### THE TASK
Whenever a line below includes the word "includegraphics", copy that line.

### Collected data
※ ※ ※

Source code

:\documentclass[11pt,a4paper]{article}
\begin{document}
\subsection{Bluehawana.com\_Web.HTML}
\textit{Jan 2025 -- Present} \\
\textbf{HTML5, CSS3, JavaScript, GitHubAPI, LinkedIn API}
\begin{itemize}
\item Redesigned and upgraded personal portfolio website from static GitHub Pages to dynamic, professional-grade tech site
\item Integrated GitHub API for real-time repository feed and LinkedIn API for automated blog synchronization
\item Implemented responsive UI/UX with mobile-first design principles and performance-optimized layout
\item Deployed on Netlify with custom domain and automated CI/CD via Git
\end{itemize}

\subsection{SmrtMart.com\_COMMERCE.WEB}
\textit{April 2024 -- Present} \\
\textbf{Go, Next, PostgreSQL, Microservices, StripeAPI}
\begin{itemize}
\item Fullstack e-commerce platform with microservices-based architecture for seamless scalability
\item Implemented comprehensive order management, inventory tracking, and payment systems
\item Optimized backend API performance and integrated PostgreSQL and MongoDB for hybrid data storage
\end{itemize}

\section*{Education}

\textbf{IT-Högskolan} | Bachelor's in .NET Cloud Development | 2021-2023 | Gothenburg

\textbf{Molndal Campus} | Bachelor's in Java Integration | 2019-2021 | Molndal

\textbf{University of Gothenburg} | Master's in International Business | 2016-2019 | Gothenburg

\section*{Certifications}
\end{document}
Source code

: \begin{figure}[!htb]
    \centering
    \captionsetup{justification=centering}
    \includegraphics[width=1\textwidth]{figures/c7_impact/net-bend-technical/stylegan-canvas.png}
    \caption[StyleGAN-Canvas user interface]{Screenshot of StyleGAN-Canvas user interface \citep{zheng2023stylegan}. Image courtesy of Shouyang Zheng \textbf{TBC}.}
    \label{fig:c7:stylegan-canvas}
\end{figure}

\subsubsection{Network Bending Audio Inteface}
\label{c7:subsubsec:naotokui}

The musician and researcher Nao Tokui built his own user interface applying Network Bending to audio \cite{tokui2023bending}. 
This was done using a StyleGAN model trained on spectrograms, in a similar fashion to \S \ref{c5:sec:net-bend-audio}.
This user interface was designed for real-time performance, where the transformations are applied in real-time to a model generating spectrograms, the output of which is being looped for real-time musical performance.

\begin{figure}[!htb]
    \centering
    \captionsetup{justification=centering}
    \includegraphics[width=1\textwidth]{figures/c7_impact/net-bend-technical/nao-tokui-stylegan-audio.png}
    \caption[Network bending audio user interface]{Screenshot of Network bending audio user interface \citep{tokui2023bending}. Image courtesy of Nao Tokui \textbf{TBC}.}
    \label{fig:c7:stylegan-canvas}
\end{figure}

※ ※ ※

### OUTPUT FOR THIS TASK
    \includegraphics[width=1\textwidth]{figures/c7_impact/net-bend-technical/stylegan-canvas.png}
    \includegraphics[width=1\textwidth]{figures/c7_impact/net-bend-technical/nao-tokui-stylegan-audio.png}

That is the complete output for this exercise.